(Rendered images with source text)
★ ★ ★

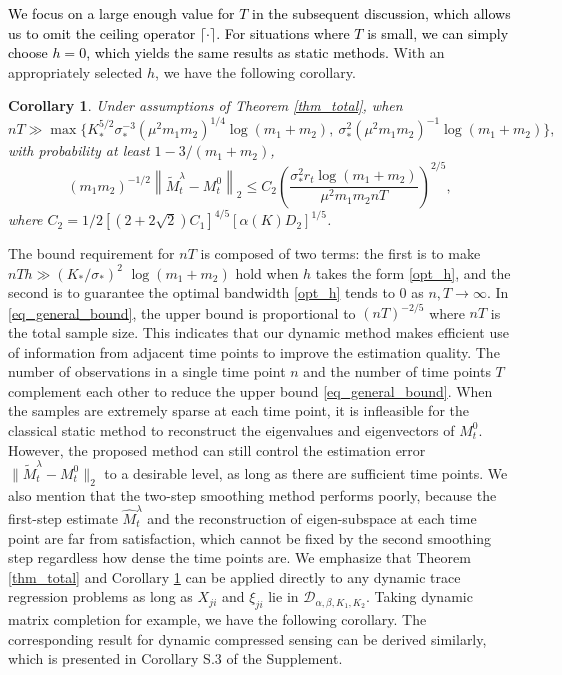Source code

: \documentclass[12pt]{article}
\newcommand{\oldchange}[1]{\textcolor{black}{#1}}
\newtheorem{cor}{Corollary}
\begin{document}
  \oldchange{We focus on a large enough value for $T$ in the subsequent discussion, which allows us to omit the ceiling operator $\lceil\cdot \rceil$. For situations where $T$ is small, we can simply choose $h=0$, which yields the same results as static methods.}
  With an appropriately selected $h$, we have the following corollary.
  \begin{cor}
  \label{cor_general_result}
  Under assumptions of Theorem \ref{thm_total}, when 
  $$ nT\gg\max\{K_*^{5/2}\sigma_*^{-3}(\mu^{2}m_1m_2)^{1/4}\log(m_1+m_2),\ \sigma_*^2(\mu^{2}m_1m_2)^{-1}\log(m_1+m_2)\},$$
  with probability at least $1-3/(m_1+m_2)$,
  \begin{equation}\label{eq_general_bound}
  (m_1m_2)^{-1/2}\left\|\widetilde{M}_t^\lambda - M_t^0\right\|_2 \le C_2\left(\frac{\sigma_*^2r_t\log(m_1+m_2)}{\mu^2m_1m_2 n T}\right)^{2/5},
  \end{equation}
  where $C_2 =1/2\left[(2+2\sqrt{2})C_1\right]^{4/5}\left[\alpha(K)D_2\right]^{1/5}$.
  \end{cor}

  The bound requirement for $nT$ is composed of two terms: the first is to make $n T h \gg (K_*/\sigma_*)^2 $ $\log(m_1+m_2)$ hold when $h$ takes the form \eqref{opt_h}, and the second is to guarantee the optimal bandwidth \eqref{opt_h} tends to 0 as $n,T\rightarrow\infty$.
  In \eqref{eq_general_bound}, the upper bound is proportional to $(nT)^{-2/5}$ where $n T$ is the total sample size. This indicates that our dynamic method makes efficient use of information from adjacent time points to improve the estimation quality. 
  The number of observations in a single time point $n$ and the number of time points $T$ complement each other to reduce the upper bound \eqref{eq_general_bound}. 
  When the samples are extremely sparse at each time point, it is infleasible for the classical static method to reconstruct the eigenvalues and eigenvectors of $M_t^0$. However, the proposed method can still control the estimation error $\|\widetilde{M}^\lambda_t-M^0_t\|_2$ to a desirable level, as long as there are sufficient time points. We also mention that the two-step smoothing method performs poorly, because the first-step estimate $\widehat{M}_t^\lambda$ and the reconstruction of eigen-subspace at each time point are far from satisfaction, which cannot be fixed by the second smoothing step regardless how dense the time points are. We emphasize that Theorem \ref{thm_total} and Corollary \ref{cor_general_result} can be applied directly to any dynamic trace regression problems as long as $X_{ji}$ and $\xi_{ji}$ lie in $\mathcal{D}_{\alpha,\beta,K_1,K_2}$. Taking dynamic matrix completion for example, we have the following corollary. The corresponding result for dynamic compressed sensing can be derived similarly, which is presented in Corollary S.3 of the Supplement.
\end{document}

★ ★ ★

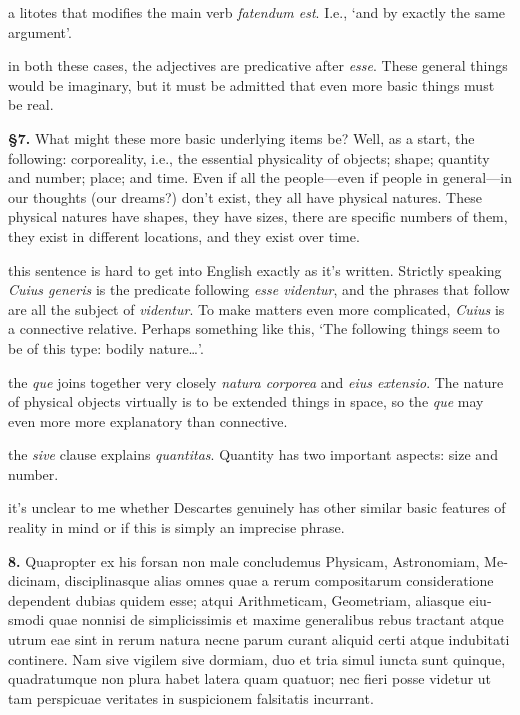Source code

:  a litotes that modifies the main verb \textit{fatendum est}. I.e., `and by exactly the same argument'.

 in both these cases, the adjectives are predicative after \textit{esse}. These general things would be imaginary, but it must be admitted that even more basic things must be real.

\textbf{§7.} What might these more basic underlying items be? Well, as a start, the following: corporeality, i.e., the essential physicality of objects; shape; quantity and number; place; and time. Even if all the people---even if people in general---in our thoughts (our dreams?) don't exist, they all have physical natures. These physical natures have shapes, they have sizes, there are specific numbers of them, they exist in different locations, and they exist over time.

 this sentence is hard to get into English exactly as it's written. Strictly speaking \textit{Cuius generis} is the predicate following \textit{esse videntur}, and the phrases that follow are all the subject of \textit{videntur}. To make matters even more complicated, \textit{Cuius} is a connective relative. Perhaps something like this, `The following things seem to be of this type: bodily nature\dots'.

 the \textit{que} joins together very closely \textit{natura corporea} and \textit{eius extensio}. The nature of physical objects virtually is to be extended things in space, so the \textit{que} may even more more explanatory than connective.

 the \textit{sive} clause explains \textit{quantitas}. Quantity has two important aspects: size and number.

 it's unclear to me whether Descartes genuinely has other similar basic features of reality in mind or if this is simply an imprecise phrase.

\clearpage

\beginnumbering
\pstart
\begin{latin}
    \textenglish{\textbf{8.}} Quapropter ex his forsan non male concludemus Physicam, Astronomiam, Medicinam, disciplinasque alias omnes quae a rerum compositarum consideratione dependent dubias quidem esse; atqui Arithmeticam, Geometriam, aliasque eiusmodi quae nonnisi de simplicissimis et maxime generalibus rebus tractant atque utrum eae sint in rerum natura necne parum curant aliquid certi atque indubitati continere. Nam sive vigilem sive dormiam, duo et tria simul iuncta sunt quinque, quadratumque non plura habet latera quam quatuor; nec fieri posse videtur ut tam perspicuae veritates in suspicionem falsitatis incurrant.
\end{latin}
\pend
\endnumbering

★ ★ ★

Activity
Begin with the line above that has "a large enough" and continue through the line that has "The number of observations", setting each one down exactly. Stop there.

Reply
  \oldchange{We focus on a large enough value for $T$ in the subsequent discussion, which allows us to omit the ceiling operator $\lceil\cdot \rceil$. For situations where $T$ is small, we can simply choose $h=0$, which yields the same results as static methods.}
  With an appropriately selected $h$, we have the following corollary.
  \begin{cor}
  \label{cor_general_result}
  Under assumptions of Theorem \ref{thm_total}, when 
  $$ nT\gg\max\{K_*^{5/2}\sigma_*^{-3}(\mu^{2}m_1m_2)^{1/4}\log(m_1+m_2),\ \sigma_*^2(\mu^{2}m_1m_2)^{-1}\log(m_1+m_2)\},$$
  with probability at least $1-3/(m_1+m_2)$,
  \begin{equation}\label{eq_general_bound}
  (m_1m_2)^{-1/2}\left\|\widetilde{M}_t^\lambda - M_t^0\right\|_2 \le C_2\left(\frac{\sigma_*^2r_t\log(m_1+m_2)}{\mu^2m_1m_2 n T}\right)^{2/5},
  \end{equation}
  where $C_2 =1/2\left[(2+2\sqrt{2})C_1\right]^{4/5}\left[\alpha(K)D_2\right]^{1/5}$.
  \end{cor}

  The bound requirement for $nT$ is composed of two terms: the first is to make $n T h \gg (K_*/\sigma_*)^2 $ $\log(m_1+m_2)$ hold when $h$ takes the form \eqref{opt_h}, and the second is to guarantee the optimal bandwidth \eqref{opt_h} tends to 0 as $n,T\rightarrow\infty$.
  In \eqref{eq_general_bound}, the upper bound is proportional to $(nT)^{-2/5}$ where $n T$ is the total sample size. This indicates that our dynamic method makes efficient use of information from adjacent time points to improve the estimation quality. 
  The number of observations in a single time point $n$ and the number of time points $T$ complement each other to reduce the upper bound \eqref{eq_general_bound}. 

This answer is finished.